Upgrading discontinued ports

Matthew Seaman matthew at FreeBSD.org
Mon Mar 11 09:52:02 UTC 2019


On 11/03/2019 06:48, Dirk Engling wrote:
> On 11.03.19 04:56, Robert Ayrapetyan wrote:
> 
>> Are you sure you've used a "force" flag, e.g. "pkg-static upgrade
>> -f"?
> Yes. But all that does is force reinstall installed packages.

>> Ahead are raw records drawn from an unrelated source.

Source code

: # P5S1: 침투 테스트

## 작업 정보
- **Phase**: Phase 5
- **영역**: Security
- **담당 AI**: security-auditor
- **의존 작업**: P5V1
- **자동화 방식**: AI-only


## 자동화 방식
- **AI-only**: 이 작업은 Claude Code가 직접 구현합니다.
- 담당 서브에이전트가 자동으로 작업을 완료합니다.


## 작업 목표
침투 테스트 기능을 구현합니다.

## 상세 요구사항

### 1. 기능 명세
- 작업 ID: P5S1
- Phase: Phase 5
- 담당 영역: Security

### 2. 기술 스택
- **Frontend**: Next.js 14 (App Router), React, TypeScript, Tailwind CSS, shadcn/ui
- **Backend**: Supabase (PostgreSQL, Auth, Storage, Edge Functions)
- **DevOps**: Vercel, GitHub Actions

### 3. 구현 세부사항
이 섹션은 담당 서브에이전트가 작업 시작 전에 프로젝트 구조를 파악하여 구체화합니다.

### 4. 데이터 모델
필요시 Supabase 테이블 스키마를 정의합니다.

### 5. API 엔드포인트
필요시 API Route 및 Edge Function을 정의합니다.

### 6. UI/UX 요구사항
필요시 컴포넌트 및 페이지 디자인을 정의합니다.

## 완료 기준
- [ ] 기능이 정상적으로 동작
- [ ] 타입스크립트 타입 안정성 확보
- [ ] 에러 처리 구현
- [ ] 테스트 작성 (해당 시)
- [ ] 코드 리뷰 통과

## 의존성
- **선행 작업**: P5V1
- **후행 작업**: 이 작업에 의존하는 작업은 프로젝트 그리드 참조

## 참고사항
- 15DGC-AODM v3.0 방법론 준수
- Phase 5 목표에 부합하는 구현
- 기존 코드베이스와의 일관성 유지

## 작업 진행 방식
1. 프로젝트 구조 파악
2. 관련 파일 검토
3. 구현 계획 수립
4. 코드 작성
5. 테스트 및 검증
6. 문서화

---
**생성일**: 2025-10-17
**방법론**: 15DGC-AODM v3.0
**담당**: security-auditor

However
> the old package just isn't in the pkg repo anymore, so there's nothing
> to re-install.

pkg(8) does know about successor packages for many of these cases, but 
only for what is mentioned in MOVED.

Unfortunately, in the specific case of upgrading from php56 to php72, 
pkg(8) has no idea of the equivalence between php56-foo and php72-foo 
packages.  All it knows is that php56-foo and php72-foo conflict on 
installation, so when you install an updated php application compiled to 
depend on php72 modules it will install the php72 dependencies for that 
application, replacing the php56 equivalents.  If you've still got php56 
modules left over, then one of two things has happened.  Either you've 
installed a php56 module directly, because (for instance) it was needed 
by some not-packaged PHP application you're running, or else you've 
still got an old version of some PHP app package installed that still 
depends on those php56 modules.  It's usually fairly easy to sort either 
of those two situations out, but it does require manual intervention.

The best approach here is to run:

    pkg version -vRL=

whenever you're doing an upgrade with a significant change to something 
with a big module library (PHP, perl, python, etc).  This should 
highlight anything you have installed with no corresponding package in 
the repo, so that you can take appropriate action.